**Your objective**: Say how many lines below contain the word "annotation". The number is the entire reply.

**Excerpted records**:
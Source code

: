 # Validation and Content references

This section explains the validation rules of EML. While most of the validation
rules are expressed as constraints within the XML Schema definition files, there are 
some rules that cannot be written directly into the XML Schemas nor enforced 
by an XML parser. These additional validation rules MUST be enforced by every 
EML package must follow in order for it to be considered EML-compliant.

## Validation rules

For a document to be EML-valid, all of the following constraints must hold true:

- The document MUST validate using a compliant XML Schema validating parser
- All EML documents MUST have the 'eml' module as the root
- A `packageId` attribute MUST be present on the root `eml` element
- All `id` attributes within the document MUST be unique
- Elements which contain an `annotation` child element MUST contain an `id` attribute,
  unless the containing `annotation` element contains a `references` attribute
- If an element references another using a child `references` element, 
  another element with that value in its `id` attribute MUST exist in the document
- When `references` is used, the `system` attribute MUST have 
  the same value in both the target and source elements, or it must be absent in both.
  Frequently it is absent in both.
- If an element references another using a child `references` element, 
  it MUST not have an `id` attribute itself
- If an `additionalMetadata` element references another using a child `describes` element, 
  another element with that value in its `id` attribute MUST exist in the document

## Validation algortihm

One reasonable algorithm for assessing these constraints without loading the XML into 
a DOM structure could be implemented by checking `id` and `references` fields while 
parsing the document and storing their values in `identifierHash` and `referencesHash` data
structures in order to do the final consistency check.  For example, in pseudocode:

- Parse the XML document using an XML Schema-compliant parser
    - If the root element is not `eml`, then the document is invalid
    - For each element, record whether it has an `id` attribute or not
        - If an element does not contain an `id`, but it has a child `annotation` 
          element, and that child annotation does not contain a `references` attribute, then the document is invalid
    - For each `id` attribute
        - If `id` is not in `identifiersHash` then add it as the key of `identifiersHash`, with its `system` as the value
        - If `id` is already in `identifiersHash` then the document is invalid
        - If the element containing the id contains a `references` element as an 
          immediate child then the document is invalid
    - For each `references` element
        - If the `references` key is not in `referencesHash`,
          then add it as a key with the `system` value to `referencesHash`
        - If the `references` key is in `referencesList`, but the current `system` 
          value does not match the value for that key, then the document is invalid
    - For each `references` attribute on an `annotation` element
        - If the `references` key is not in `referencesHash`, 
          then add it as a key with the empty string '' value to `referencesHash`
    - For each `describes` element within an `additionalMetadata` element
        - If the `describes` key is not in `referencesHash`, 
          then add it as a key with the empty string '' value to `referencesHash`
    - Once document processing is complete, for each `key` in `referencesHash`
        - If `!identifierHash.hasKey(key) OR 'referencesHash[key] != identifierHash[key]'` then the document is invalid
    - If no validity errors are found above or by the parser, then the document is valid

**Result for this task**: 5